I feel like the damage that was done to my psyche—this is just symptoms of a failing system. I needed this care, I knew I needed this care, I could access it but it would bankrupt me. When faced with the decision between bankruptcy and potentially one day dropping dead, I had to pick the latter, because at least with the latter, you don’t have to worry about the former, you know? When you’re dead, you’re dead. It’s been a nightmare. I’m really lucky that since then I’ve been able to find a much more stable job, with better benefits. But the thing is, even with these benefits, it’s still Stockholm Syndrome even trying to seek healthcare—it instilled this probably lifelong fear in me of, if I get sick, if something happens, my life will be irreparably altered. That’s the world most of us have to live in right now.

Sick Note: Are you still in therapy now, are you still able to see a therapist?
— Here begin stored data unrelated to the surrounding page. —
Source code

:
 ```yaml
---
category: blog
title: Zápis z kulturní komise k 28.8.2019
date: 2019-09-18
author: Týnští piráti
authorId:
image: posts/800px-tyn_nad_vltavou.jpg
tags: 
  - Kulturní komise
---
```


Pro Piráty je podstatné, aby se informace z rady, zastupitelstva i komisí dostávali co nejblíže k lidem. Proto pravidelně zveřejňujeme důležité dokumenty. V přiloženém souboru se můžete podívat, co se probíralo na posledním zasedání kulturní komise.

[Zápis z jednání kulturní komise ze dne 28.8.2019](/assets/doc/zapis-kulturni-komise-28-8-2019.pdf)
JT: The ironic evil kicker on all of this is after I was able to change jobs and start a new career, and really try to move on from the experiences I had in journalism, which, a small town newspaper with a far-right managing editor, was incredibly difficult to manage. My co-pays are now $15 in person, $5 teletherapy, which is literally $360 a month that I am now saving. And what’s the difference between the role I had there and the role I have now? Not too much. My friends who are still there have struggled—and most of them have left journalism because between all the Trump MAGA bullshit, and all the fucking slow, desiccating death of all the newspapers in the region milked to their last drop by venture capitalists, we all left. 

Sick Note: Is there any other kind of long-term—I know part of the problem is you don’t fully know what your condition is—is there any other kind of long-term maintenance care that you need, like drugs or specialist visits?

JT: Not that I really know—I don’t take any pills. I do have yearly checkups with my cardiologist, especially now that I can actually afford her care. It’s basically keeping an eye on it. I still hear the occasional thumps, if I don’t get enough sleep I am vastly fatigued. I know that these are lifelong impacts from my experience, that I’m just having to live with, and most of the time I am able to accept them and live through them. And sometimes it’s traumatizing. 

Sick Note: Is there a possibility that now you have insurance you can get the MRI that you missed, or is it too late now?

JT: I don’t know, I haven’t, out of a lingering continuing fear, even though I have decent healthcare now, I didn’t broach the subject last time I got a checkup. Most of my strategy now is walking three or four miles a day, watching my diet, trying and failing to get sleep. I am much  more aware of my own health and my own mortality. I’m taking the steps I can on my own—on paper, I seem to be a perfectly fine, functioning individual. And once, twice a month, once every other week, I get tension in my chest so tight that more than once I’ve gone to the ER thinking I’m having a heart attack.